The Goods and Services Tax (GST) is a 5% tax on Canadian goods and services. However, not all provinces charge the GST. With the exception of British Columbia, Alberta, Saskatchewan, and Manitoba, all other Canadian provinces use the HST which is a combination of the GST and provincial sales taxes.

Simplified Examples

Source Deduction:
Jay, a real estate agent, earns a monthly income of $5,000. His employer, a BC-based relator, deducts certain amounts from his pay as follows:

Basic Pay: $5000

Less Deductions:
Federal tax deduction $595
Provincial tax deduction $235
CPP deductions $242
EI deductions $71
Total deductions: $1,143

Jay's Take Home/Net Income: $3,857

Victoria Realtors sells a condo for $100,000. They are registered for GST and are required to remit the amount to the CRA. How should they go about recording their sale for the unit?

Unit price: $100,000
GST rate (5%): $5,000
Final unit price after tax: $105,000
Customers of Victoria Realtors will part with $105,000 for the unit

What the two taxes mean for business owners

Canadian businesses are required by law to deduct certain amounts from an employee's pay. Similarly, depending on the nature of your goods and services, you're required to charge GST on your items.

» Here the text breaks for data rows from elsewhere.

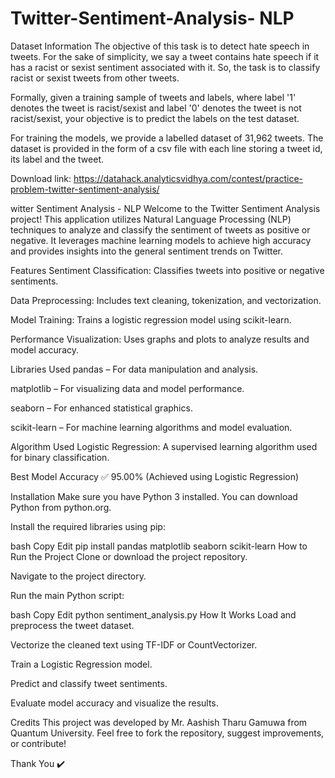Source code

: # Twitter-Sentiment-Analysis- NLP
Dataset Information
The objective of this task is to detect hate speech in tweets. For the sake of simplicity, we say a tweet contains hate speech if it has a racist or sexist sentiment associated with it. So, the task is to classify racist or sexist tweets from other tweets.

Formally, given a training sample of tweets and labels, where label '1' denotes the tweet is racist/sexist and label '0' denotes the tweet is not racist/sexist, your objective is to predict the labels on the test dataset.

For training the models, we provide a labelled dataset of 31,962 tweets. The dataset is provided in the form of a csv file with each line storing a tweet id, its label and the tweet.

Download link: https://datahack.analyticsvidhya.com/contest/practice-problem-twitter-sentiment-analysis/

witter Sentiment Analysis - NLP
Welcome to the Twitter Sentiment Analysis project! This application utilizes Natural Language Processing (NLP) techniques to analyze and classify the sentiment of tweets as positive or negative. It leverages machine learning models to achieve high accuracy and provides insights into the general sentiment trends on Twitter.

Features
Sentiment Classification: Classifies tweets into positive or negative sentiments.

Data Preprocessing: Includes text cleaning, tokenization, and vectorization.

Model Training: Trains a logistic regression model using scikit-learn.

Performance Visualization: Uses graphs and plots to analyze results and model accuracy.

Libraries Used
pandas – For data manipulation and analysis.

matplotlib – For visualizing data and model performance.

seaborn – For enhanced statistical graphics.

scikit-learn – For machine learning algorithms and model evaluation.

Algorithm Used
Logistic Regression: A supervised learning algorithm used for binary classification.

Best Model Accuracy
✅ 95.00% (Achieved using Logistic Regression)

Installation
Make sure you have Python 3 installed. You can download Python from python.org.

Install the required libraries using pip:

bash
Copy
Edit
pip install pandas matplotlib seaborn scikit-learn
How to Run the Project
Clone or download the project repository.

Navigate to the project directory.

Run the main Python script:

bash
Copy
Edit
python sentiment_analysis.py
How It Works
Load and preprocess the tweet dataset.

Vectorize the cleaned text using TF-IDF or CountVectorizer.

Train a Logistic Regression model.

Predict and classify tweet sentiments.

Evaluate model accuracy and visualize the results.

Credits
This project was developed by Mr. Aashish Tharu Gamuwa from Quantum University.
Feel free to fork the repository, suggest improvements, or contribute!

Thank You ✔️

These amounts are filed and submitted to the CRA failure to which a business can incur hefty fines and penalties.

To ensure that your FST is calculated accurately, make sure that you properly document your purchases and sales receipts. For source deductions, you want to make sure that you religiously follow your provincial or territorial employment standards. Alternatively, you can use an updated tax calculator or seek the services of an accountant.